Auch der grüne Landeschef Saxe erinnerte daran, dass es „Bedenken gegen den OTB“ gegeben habe, weil sich die wirtschaftlichen Rahmenbedingungen seit dem grundsätzlichen Beschluss vor einigen Jahren geändert hätten. Über die Kritik sei diskutiert worden, am Ende mit dem Ergebnis, dass eine rot-grüne Koalition den Bau eines Offshore-Terminals am Blexer Bogen befürworte. Dies sei „eine wichtige Nachricht für Bremerhaven“ und flankiere die Energiewende. Es sei vereinbart worden, dass Kosten und Nutzen des OTB „kontinuierlich überprüft“ würden. Und es sei geklärt, dass es „bei den 180 Millionen Euro bleibt.“

Weservertiefung bereitet Grünen Bauchschmerzen

Saxe machte keinen Hehl daraus, dass das Thema Weservertiefung bei den Grünen „Bauchschmerzen“ hervorrufe. Es zeichne sich ab, dass der Europäische Gerichtshof bei seiner Bewertung die Außen- und Unterweser getrennt kommentiere. Dies werde Bremen und Niedersachsen voraussichtlich unterschiedlich beschäftigen. Es sei mit Auflagen zu rechnen, so dass sich der Bund als Träger des Verfahrens voraussichtlich auf Anpassungen einstellen müsse. Für Bremen sei die Außenweservertiefung von Bedeutung, und die Grünen würden sich nicht dagegen stemmen. Die Folgen für die Umwelt seien bei einer Vertiefung der Unterweser auf niedersächsischem Gebiet „eklatant“.

Der sozialdemokratische Landesvorsitzende Dieter Reinken betonte, die Vertiefung der Außenweser diene dazu, die Erreichbarkeit der Container-Umschlagplätze in Bremerhaven zu sichern. Auch er betonte, dass nun erst der Richterspruch abgewartet werden müsse. Die SPD „unterstützt eindeutig“ die geplante Vertiefung der Außenweser.

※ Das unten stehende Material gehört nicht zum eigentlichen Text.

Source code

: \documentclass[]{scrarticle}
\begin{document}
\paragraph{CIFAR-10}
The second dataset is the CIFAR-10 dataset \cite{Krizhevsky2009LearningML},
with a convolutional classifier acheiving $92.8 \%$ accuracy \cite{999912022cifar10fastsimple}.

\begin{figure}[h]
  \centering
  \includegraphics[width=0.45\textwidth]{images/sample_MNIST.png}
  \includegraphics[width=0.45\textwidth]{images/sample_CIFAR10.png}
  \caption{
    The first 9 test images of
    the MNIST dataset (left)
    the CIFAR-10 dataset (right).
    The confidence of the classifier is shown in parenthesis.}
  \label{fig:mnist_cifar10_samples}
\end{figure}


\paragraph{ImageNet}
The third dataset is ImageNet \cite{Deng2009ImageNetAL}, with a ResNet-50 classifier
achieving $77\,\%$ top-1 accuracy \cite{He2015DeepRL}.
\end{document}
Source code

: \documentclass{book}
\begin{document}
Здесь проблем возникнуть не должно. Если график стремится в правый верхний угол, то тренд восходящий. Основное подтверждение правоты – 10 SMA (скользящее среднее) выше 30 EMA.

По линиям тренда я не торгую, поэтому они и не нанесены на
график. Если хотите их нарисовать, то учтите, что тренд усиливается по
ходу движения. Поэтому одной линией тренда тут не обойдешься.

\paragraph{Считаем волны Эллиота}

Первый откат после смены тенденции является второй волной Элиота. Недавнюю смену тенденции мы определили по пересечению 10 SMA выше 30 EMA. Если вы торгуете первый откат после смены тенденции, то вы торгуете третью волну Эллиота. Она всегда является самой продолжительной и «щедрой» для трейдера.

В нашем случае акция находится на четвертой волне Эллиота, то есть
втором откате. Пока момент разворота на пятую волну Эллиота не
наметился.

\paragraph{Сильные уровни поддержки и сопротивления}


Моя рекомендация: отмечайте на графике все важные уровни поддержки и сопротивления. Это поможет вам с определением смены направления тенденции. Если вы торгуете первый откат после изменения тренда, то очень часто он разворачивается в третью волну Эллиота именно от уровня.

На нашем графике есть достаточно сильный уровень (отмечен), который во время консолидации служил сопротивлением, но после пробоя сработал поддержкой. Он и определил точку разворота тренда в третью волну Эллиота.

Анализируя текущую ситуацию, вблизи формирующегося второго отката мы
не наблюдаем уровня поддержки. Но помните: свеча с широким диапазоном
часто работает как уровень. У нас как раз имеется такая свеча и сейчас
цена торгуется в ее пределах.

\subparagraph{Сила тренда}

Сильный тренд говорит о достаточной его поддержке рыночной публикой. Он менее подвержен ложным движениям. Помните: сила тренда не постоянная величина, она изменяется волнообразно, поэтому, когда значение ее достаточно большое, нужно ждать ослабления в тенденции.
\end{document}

Mehr Personal für Verfassungsschutz

Die Verhandlungspartner von SPD und Grünen einigten sich laut Reinken und Saxe auch, dass der Verfassungsschutz mehr Personal bekommt. Es gehe dabei unter anderem um die Beobachtung von Personen, die die womöglich religiös motivierte Taten planten. Bremen sei „eine Hochburg des Salafismus“, so der sozialdemokratische Landeschef, und da sei es geboten, die Behörde mit zwei oder drei Stellen zu verstärken.

Das nächste Treffen zur Vorbereitung einer rot-grünen Koalition für die Legislaturperiode von 2015 bis 2019 ist für den Freitag geplant. Dann sollen nach Angaben aus der Verhandlungsrunde noch mehrere Themen besprochen werden, die auch finanziell eine besondere Bedeutung hätten.

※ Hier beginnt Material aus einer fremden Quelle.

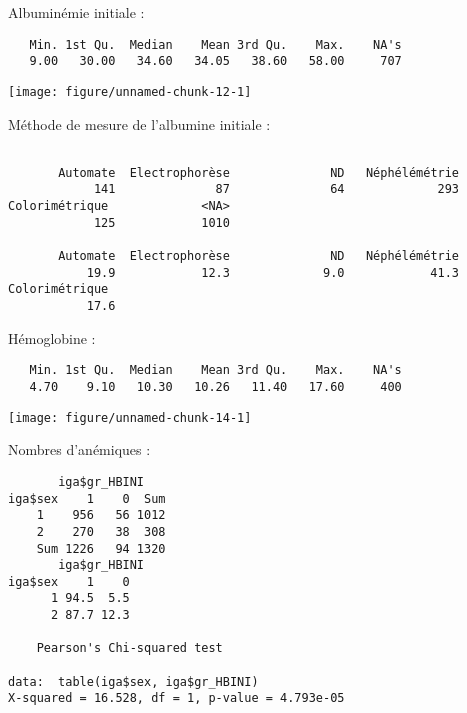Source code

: \documentclass[11pt,a4paper]{article}\usepackage[]{graphicx}\usepackage[]{color}
\makeatletter
\def\maxwidth{ %
  \ifdim\Gin@nat@width>\linewidth
    \linewidth
  \else
    \Gin@nat@width
  \fi
}
\newenvironment{kframe}{%
 \def\at@end@of@kframe{}%
 \ifinner\ifhmode%
  \def\at@end@of@kframe{\end{minipage}}%
  \begin{minipage}{\columnwidth}%
 \fi\fi%
 \def\FrameCommand##1{\hskip\@totalleftmargin \hskip-\fboxsep
 \colorbox{shadecolor}{##1}\hskip-\fboxsep
     \hskip-\linewidth \hskip-\@totalleftmargin \hskip\columnwidth}%
 \MakeFramed {\advance\hsize-\width
   \@totalleftmargin\z@ \linewidth\hsize
   \@setminipage}}%
 {\par\unskip\endMakeFramed%
 \at@end@of@kframe}
\newenvironment{knitrout}{}{} %
\makeatother
\begin{document}
Albuminémie initiale :

\begin{knitrout}
\color{fgcolor}\begin{kframe}
\begin{verbatim}
   Min. 1st Qu.  Median    Mean 3rd Qu.    Max.    NA's 
   9.00   30.00   34.60   34.05   38.60   58.00     707 
\end{verbatim}
\end{kframe}
\texttt{[image: figure/unnamed-chunk-12-1]} 

\end{knitrout}

Méthode de mesure de l'albumine initiale :

\begin{knitrout}
\color{fgcolor}\begin{kframe}
\begin{verbatim}

       Automate  Electrophorèse              ND   Néphélémétrie 
            141              87              64             293 
Colorimétrique             <NA> 
            125            1010 

       Automate  Electrophorèse              ND   Néphélémétrie 
           19.9            12.3             9.0            41.3 
Colorimétrique  
           17.6 
\end{verbatim}
\end{kframe}
\end{knitrout}

Hémoglobine :

\begin{knitrout}
\color{fgcolor}\begin{kframe}
\begin{verbatim}
   Min. 1st Qu.  Median    Mean 3rd Qu.    Max.    NA's 
   4.70    9.10   10.30   10.26   11.40   17.60     400 
\end{verbatim}
\end{kframe}
\texttt{[image: figure/unnamed-chunk-14-1]} 

\end{knitrout}

Nombres d'anémiques :

\begin{knitrout}
\color{fgcolor}\begin{kframe}
\begin{verbatim}
       iga$gr_HBINI
iga$sex    1    0  Sum
    1    956   56 1012
    2    270   38  308
    Sum 1226   94 1320
       iga$gr_HBINI
iga$sex    1    0
      1 94.5  5.5
      2 87.7 12.3

	Pearson's Chi-squared test

data:  table(iga$sex, iga$gr_HBINI)
X-squared = 16.528, df = 1, p-value = 4.793e-05
\end{verbatim}
\end{kframe}
\end{knitrout}
\end{document}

Dies gelte beispielsweise für die geplante Beschaffung von neuen Bahnen für die Bremer Straßenbahn AG und die Aussichten für den städtischen Krankenhausverbund Gesundheit Nord. Thema sei zudem die Bebauung an der Osterholzer Feldmark und die Zukunft der Bremer Bäder. Überdies sollten die Zuschnitte der künftigen Senatsressort besprochen werden.